Тогда жили. Теперь не живем больше, потому что отжили. Мы, прежние, умерли, потому что теперь мы уже другие. Взгляд ее, устремленный на меня, не связывает больше двух переживших себя неизвестных - нас с ней. Взгляд ее не сглаживает нашего вдовства и ничего не меняет в событиях. А я, я слишком переполнен прозорливой простотой истины, чтобы ответить: нет, если надо сказать: да. Сейчас, рядом со мною, Мари подобна мне.
Великая горесть человеческих сердец предстает перед нами.

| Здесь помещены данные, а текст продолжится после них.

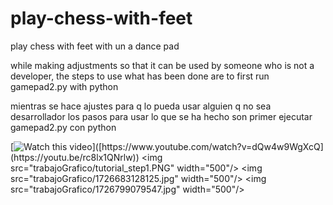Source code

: # play-chess-with-feet
play chess with feet with un a dance pad


while making adjustments so that it can be used by someone who is not a developer, the steps to use what has been done are to first run gamepad2.py with python


mientras se hace ajustes para q lo pueda usar alguien q no sea desarrollador los pasos para usar lo que se ha hecho son primer ejecutar gamepad2.py con python

[![Watch this video]([https://img.youtube.com/vi/dQw4w9WgXcQ](https://youtu.be/rc8lx1QNrlw)/0.jpg)]([https://www.youtube.com/watch?v=dQw4w9WgXcQ](https://youtu.be/rc8lx1QNrlw))
<img src="trabajoGrafico/tutorial_step1.PNG" width="500"/>
<img src="trabajoGrafico/1726683128125.jpg" width="500"/>
<img src="trabajoGrafico/1726799079547.jpg" width="500"/>

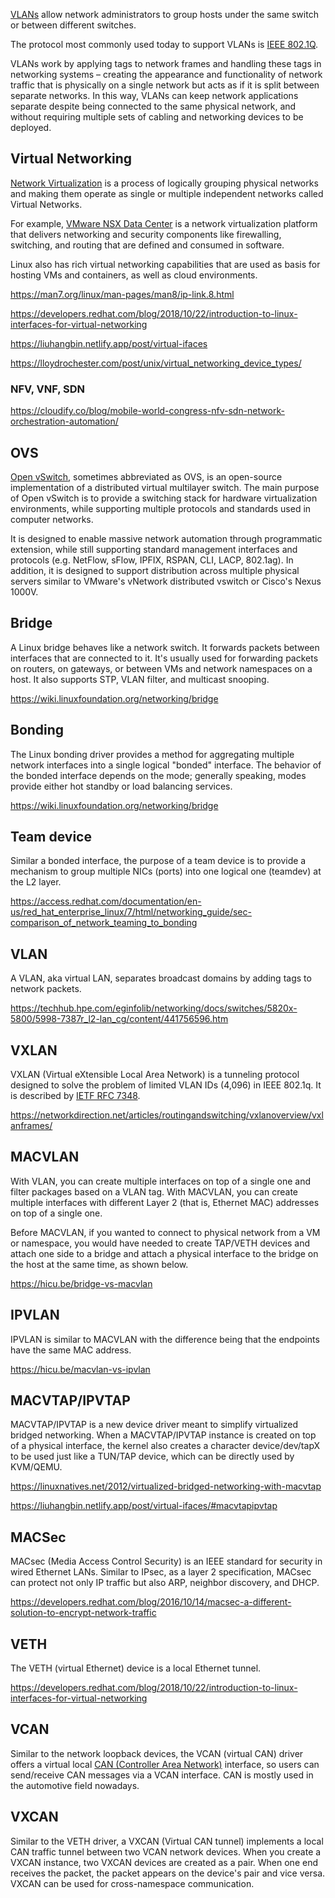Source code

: [VLANs](  https://en.m.wikipedia.org/wiki/Virtual_LAN ) allow network administrators to group hosts under the same switch or between different switches.

The protocol most commonly used today to support VLANs is [IEEE 802.1Q]( https://en.m.wikipedia.org/wiki/IEEE_802.1Q   ).

VLANs work by applying tags to network frames and handling these tags in networking systems – creating the appearance and functionality of network traffic that is physically on a single network but acts as if it is split between separate networks. In this way, VLANs can keep network applications separate despite being connected to the same physical network, and without requiring multiple sets of cabling and networking devices to be deployed.


## Virtual Networking 


[Network Virtualization](  https://www.vmware.com/topics/glossary/content/network-virtualization ) is a process of logically grouping physical networks and making them operate as single or multiple independent networks called Virtual Networks.

For example, [VMware NSX Data Center](    https://docs.vmware.com/en/VMware-NSX-Data-Center-for-vSphere/index.html  ) is a network virtualization platform that delivers networking and security components like firewalling, switching, and routing that are defined and consumed in software.

Linux also has rich virtual networking capabilities that are used as basis for hosting VMs and containers, as well as cloud environments.  


https://man7.org/linux/man-pages/man8/ip-link.8.html


https://developers.redhat.com/blog/2018/10/22/introduction-to-linux-interfaces-for-virtual-networking

https://liuhangbin.netlify.app/post/virtual-ifaces

https://lloydrochester.com/post/unix/virtual_networking_device_types/

### NFV, VNF, SDN

https://cloudify.co/blog/mobile-world-congress-nfv-sdn-network-orchestration-automation/

## OVS

[Open vSwitch](https://www.openvswitch.org/), sometimes abbreviated as OVS, is an open-source implementation of a distributed virtual multilayer switch. The main purpose of Open vSwitch is to provide a switching stack for hardware virtualization environments, while supporting multiple protocols and standards used in computer networks.

It is designed to enable massive network automation through programmatic extension, while still supporting standard management interfaces and protocols (e.g. NetFlow, sFlow, IPFIX, RSPAN, CLI, LACP, 802.1ag).  In addition, it is designed to support distribution across multiple physical servers similar to VMware's vNetwork distributed vswitch or Cisco's Nexus 1000V. 


## Bridge

A Linux bridge behaves like a network switch. It forwards packets between interfaces that are connected to it. It's usually used for forwarding packets on routers, on gateways, or between VMs and network namespaces on a host. It also supports STP, VLAN filter, and multicast snooping.

https://wiki.linuxfoundation.org/networking/bridge

## Bonding

The Linux bonding driver provides a method for aggregating multiple network interfaces into a single logical "bonded" interface. The behavior of the bonded interface depends on the mode; generally speaking, modes provide either hot standby or load balancing services.

https://wiki.linuxfoundation.org/networking/bridge

## Team device

Similar a bonded interface, the purpose of a team device is to provide a mechanism to group multiple NICs (ports) into one logical one (teamdev) at the L2 layer.

https://access.redhat.com/documentation/en-us/red_hat_enterprise_linux/7/html/networking_guide/sec-comparison_of_network_teaming_to_bonding

## VLAN

A VLAN, aka virtual LAN, separates broadcast domains by adding tags to network packets. 

https://techhub.hpe.com/eginfolib/networking/docs/switches/5820x-5800/5998-7387r_l2-lan_cg/content/441756596.htm

## VXLAN

VXLAN (Virtual eXtensible Local Area Network) is a tunneling protocol designed to solve the problem of limited VLAN IDs (4,096) in IEEE 802.1q. It is described by [IETF RFC 7348](https://datatracker.ietf.org/doc/html/rfc7348).

https://networkdirection.net/articles/routingandswitching/vxlanoverview/vxlanframes/

## MACVLAN


With VLAN, you can create multiple interfaces on top of a single one and filter packages based on a VLAN tag. With MACVLAN, you can create multiple interfaces with different Layer 2 (that is, Ethernet MAC) addresses on top of a single one.

Before MACVLAN, if you wanted to connect to physical network from a VM or namespace, you would have needed to create TAP/VETH devices and attach one side to a bridge and attach a physical interface to the bridge on the host at the same time, as shown below.

https://hicu.be/bridge-vs-macvlan

## IPVLAN

IPVLAN is similar to MACVLAN with the difference being that the endpoints have the same MAC address.

https://hicu.be/macvlan-vs-ipvlan


## MACVTAP/IPVTAP

MACVTAP/IPVTAP is a new device driver meant to simplify virtualized bridged networking. When a MACVTAP/IPVTAP instance is created on top of a physical interface, the kernel also creates a character device/dev/tapX to be used just like a TUN/TAP device, which can be directly used by KVM/QEMU.

https://linuxnatives.net/2012/virtualized-bridged-networking-with-macvtap

https://liuhangbin.netlify.app/post/virtual-ifaces/#macvtapipvtap

## MACSec

MACsec (Media Access Control Security) is an IEEE standard for security in wired Ethernet LANs. Similar to IPsec, as a layer 2 specification, MACsec can protect not only IP traffic but also ARP, neighbor discovery, and DHCP. 

https://developers.redhat.com/blog/2016/10/14/macsec-a-different-solution-to-encrypt-network-traffic


## VETH

The VETH (virtual Ethernet) device is a local Ethernet tunnel. 

https://developers.redhat.com/blog/2018/10/22/introduction-to-linux-interfaces-for-virtual-networking

## VCAN

Similar to the network loopback devices, the VCAN (virtual CAN) driver offers a virtual local [CAN (Controller Area Network)](https://en.wikipedia.org/wiki/CAN_bus) interface, so users can send/receive CAN messages via a VCAN interface. CAN is mostly used in the automotive field nowadays.

## VXCAN

Similar to the VETH driver, a VXCAN (Virtual CAN tunnel) implements a local CAN traffic tunnel between two VCAN network devices. When you create a VXCAN instance, two VXCAN devices are created as a pair. When one end receives the packet, the packet appears on the device's pair and vice versa. VXCAN can be used for cross-namespace communication.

Мы не осмеливаемся еще назвать ее, но не осмеливаемся не обнаружить ее во всем, что мы говорим.
* * *
Мы видим - женщина поднимается тропинкой, идет в нашу сторону. Марта. Она выросла, расцвела. Проходя мимо нас, она что-то говорит, улыбаясь... Она смеется, она, игравшая роль в нашей драме. Сходство, которое преследовало некогда меня, преследует теперь Мари: мы оба, друг подле друга и таясь один от другого, полны мыслью об этом подростке, двойнике прежней Мари.
Мари вдруг признается:
- У меня была лишь молодость и красота, как и у всех женщин. Молодость моя, красота моя, вот они: Марта. А я?..
Она повторяет горестно:
- Я не стара еще, мне тридцать пять лет, но я состарилась слишком рано; у меня седые волосы, вблизи это видно; появляются морщины, и глаза теряют блеск. Я еще живу, существую, занимаю место. Но я лишь то, что я есть! Я еще жива, но будущее кончается раньше жизни. А-а! Настоящее принадлежит только молодости. Молодые лица все схожи и безошибочно узнают друг друга. Они стирают и уничтожают все остальное, заставляют других видеть себя такими, каковы они есть, и признать свою ненужность.
Она права, она права! Когда юная девушка расцветает, она заступает место другой в мыслях, в сердце человека и превращает другую в призрак. Это правда. Я это знал... Но я не знал, что это до такой степени правда. Слишком это естественно, слишком ясно. Я не могу этого отрицать, есть вещи, о которых никогда не думаешь: так они печальны. Снова крик утверждения рвется с губ и мешает сказать: нет.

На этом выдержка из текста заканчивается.